• Data in this exercise:
=== Begin Enclosure ===

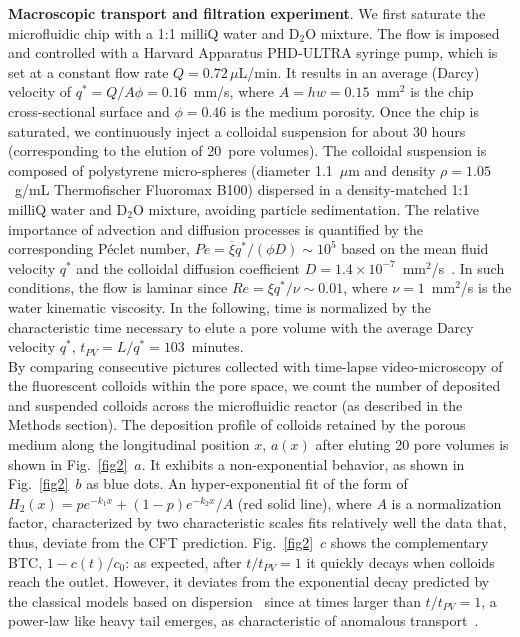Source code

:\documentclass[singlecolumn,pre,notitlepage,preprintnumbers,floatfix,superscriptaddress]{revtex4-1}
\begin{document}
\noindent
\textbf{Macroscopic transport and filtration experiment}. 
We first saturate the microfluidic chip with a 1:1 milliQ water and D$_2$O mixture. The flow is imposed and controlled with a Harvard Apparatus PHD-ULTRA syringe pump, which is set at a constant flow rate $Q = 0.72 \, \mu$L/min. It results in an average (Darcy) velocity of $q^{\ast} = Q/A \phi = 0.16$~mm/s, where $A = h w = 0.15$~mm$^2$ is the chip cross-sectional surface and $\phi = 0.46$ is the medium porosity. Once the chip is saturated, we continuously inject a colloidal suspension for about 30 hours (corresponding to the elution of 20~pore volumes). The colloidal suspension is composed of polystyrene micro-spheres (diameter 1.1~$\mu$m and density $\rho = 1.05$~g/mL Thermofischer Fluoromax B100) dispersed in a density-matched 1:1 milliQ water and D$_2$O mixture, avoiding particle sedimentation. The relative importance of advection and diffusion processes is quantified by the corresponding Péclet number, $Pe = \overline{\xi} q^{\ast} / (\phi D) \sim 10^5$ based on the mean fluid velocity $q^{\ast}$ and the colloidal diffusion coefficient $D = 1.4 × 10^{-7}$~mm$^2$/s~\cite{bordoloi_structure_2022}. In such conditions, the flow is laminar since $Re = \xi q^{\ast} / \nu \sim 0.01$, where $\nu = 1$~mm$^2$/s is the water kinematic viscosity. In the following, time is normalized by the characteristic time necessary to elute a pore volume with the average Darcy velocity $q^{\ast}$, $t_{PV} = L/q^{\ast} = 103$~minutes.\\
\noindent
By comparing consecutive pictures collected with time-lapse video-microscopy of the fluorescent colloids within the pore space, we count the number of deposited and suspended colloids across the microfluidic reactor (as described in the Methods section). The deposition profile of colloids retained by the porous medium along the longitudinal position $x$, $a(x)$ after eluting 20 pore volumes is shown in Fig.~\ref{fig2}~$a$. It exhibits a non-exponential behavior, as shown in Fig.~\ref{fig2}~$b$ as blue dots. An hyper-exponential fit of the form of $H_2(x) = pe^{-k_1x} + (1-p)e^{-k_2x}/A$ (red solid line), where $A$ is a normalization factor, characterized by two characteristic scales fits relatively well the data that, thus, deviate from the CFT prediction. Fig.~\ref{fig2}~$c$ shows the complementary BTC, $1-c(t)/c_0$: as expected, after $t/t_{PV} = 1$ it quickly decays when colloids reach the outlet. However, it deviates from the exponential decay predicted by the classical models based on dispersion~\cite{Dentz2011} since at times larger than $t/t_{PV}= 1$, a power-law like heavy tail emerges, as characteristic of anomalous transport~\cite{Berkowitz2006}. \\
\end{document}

=== End Enclosure ===
=== Begin Enclosure ===

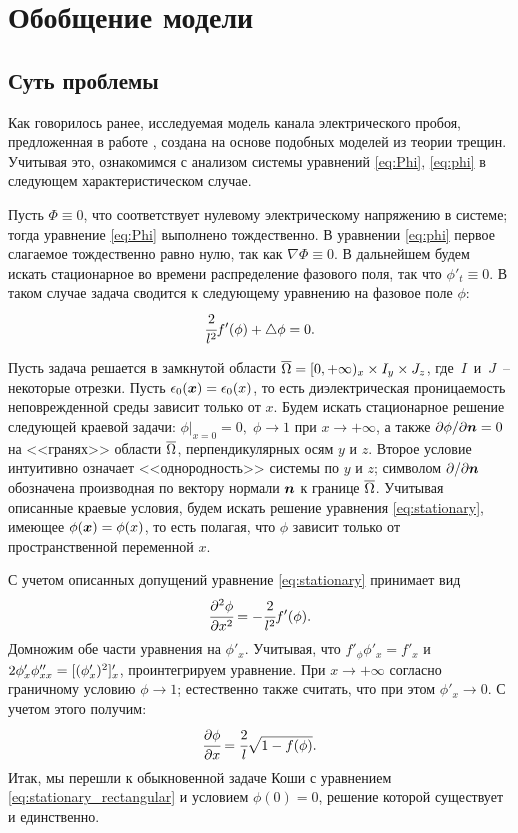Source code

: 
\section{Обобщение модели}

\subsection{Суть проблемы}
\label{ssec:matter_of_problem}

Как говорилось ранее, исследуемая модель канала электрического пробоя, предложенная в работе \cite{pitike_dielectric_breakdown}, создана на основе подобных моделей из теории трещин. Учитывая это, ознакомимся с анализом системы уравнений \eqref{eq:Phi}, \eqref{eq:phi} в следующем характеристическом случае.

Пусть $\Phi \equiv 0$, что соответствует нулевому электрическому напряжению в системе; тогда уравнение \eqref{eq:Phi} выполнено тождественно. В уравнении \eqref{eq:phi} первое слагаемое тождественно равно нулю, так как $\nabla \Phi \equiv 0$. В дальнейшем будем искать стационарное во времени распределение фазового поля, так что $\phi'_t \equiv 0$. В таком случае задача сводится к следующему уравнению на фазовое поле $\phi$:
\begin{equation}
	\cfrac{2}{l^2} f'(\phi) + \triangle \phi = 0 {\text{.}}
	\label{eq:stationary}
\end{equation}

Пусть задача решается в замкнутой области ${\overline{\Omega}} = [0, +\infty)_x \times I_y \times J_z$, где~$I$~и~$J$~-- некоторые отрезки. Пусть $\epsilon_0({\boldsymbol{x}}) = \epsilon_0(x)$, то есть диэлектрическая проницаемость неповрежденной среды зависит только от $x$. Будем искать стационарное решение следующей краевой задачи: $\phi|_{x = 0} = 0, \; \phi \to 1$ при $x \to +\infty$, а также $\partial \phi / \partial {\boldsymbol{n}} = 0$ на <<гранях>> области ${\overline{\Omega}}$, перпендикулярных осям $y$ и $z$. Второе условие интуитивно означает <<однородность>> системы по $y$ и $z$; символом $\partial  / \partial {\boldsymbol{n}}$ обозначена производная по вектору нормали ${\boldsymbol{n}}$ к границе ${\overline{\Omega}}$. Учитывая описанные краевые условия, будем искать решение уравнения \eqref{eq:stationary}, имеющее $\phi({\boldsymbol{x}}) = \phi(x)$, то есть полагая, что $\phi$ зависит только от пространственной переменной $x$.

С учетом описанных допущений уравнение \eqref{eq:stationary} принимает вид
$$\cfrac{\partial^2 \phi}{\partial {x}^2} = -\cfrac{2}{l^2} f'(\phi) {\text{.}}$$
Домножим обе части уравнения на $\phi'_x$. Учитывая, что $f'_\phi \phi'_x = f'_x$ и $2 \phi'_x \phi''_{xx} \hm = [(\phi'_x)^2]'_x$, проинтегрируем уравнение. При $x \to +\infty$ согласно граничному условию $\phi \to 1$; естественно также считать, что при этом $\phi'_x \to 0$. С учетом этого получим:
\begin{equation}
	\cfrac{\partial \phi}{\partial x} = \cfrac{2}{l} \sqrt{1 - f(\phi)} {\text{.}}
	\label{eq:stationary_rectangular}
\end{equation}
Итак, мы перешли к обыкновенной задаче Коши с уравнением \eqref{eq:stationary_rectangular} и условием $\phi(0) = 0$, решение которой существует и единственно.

=== End Enclosure ===

• Directions for this task: Where a line above contains the word "cfrac", copy that line.

• Result:
	\cfrac{2}{l^2} f'(\phi) + \triangle \phi = 0 {\text{.}}
$$\cfrac{\partial^2 \phi}{\partial {x}^2} = -\cfrac{2}{l^2} f'(\phi) {\text{.}}$$
	\cfrac{\partial \phi}{\partial x} = \cfrac{2}{l} \sqrt{1 - f(\phi)} {\text{.}}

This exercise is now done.